Here's the thing about shotguns as defensive tools:
With handguns and rifles every best practice out there is teaching people to fire multiple shots rapidly. Because that's what you have to do to stop a threat. You can expect it to take multiple rounds from a handgun or a rifle to force the other guy to stop what he's doing.
Convincing someone is different than forcing them.
Those shots have to land to have the intended effect. Which means in the 3-5 rounds you can expect it to take, you have to repeatedly get those shots right under high levels of stress. If you've spent any time behind a handgun or rifle shooting multiple shots at speed you know how easy it is to miss with a number of rounds in a series of shots.
One of the things I do in more advanced shotgun classes is have people test how long it takes them to draw a pistol and put 3 rounds on a B8 sized piece of steel at 10-12 yards. (Red Stitch Dum-Dum targets) It's usually a much longer time than they anticipate because they miss. Sometimes folks go through almost an entire Glock magazine before getting those 3 hits. Some folks we called mercy on after they had to reload their pistol.
Then I have them perform an emergency load with a shotgun and fire one shot and we see how long that takes. So far nobody has missed with the shotgun shot. Not even the people deep into their second magazine with the pistol.
Part of that is the long gun is easier. Part of that is the training: Training them to understand what the shotgun does and how to use it.
When you understand that the shotgun's virtues mean you only have to get it right once, and then you're trained on how to actually get that once efficiently, it has a way of changing how you are using the gun. Because it has that fight stopping power you are able to spend a little more time making the shot count. And a little more time (an extra 1/4 or 1/2 a second) is usually all it takes to get a much more accurate shot on target.

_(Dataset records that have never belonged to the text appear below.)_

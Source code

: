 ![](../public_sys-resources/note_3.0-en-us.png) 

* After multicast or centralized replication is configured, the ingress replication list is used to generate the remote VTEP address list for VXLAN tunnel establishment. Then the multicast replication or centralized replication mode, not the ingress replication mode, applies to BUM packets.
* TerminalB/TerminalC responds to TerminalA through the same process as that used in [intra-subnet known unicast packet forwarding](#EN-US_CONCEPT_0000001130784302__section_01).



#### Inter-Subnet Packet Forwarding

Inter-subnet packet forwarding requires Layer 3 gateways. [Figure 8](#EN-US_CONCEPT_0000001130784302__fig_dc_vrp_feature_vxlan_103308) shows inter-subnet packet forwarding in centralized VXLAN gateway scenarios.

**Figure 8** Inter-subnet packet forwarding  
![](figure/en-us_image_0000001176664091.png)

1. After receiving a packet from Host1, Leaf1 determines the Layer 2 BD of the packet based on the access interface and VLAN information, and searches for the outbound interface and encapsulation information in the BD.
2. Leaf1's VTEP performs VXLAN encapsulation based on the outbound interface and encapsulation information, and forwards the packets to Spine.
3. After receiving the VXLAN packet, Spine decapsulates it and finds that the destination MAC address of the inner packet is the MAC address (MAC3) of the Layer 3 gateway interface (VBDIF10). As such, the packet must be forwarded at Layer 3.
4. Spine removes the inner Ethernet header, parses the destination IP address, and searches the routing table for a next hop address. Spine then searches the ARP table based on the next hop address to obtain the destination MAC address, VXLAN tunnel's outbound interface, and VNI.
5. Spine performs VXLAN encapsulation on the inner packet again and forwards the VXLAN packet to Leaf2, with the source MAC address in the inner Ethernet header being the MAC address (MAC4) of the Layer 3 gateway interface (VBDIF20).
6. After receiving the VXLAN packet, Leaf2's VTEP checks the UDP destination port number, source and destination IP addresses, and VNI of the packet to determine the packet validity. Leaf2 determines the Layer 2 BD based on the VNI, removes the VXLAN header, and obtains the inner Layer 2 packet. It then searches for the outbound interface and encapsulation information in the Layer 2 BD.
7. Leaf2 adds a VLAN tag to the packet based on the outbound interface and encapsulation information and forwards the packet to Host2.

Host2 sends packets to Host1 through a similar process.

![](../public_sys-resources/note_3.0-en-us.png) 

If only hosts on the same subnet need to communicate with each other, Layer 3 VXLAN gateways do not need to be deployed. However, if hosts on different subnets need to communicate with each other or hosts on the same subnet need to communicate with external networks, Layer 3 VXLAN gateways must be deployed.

The virtues of the gun multiply when we discuss engaging multiple targets at relatively close range. Firing a series of shots from a pistol or a good rifle on multiple targets takes longer than firing a single shot from the street howitzer on multiple targets. In class I routinely get folks to fire three shots to the high chest of a threat target from a ready position in 3 seconds or less.
It's a rare crew that can press an assault against that kind of response.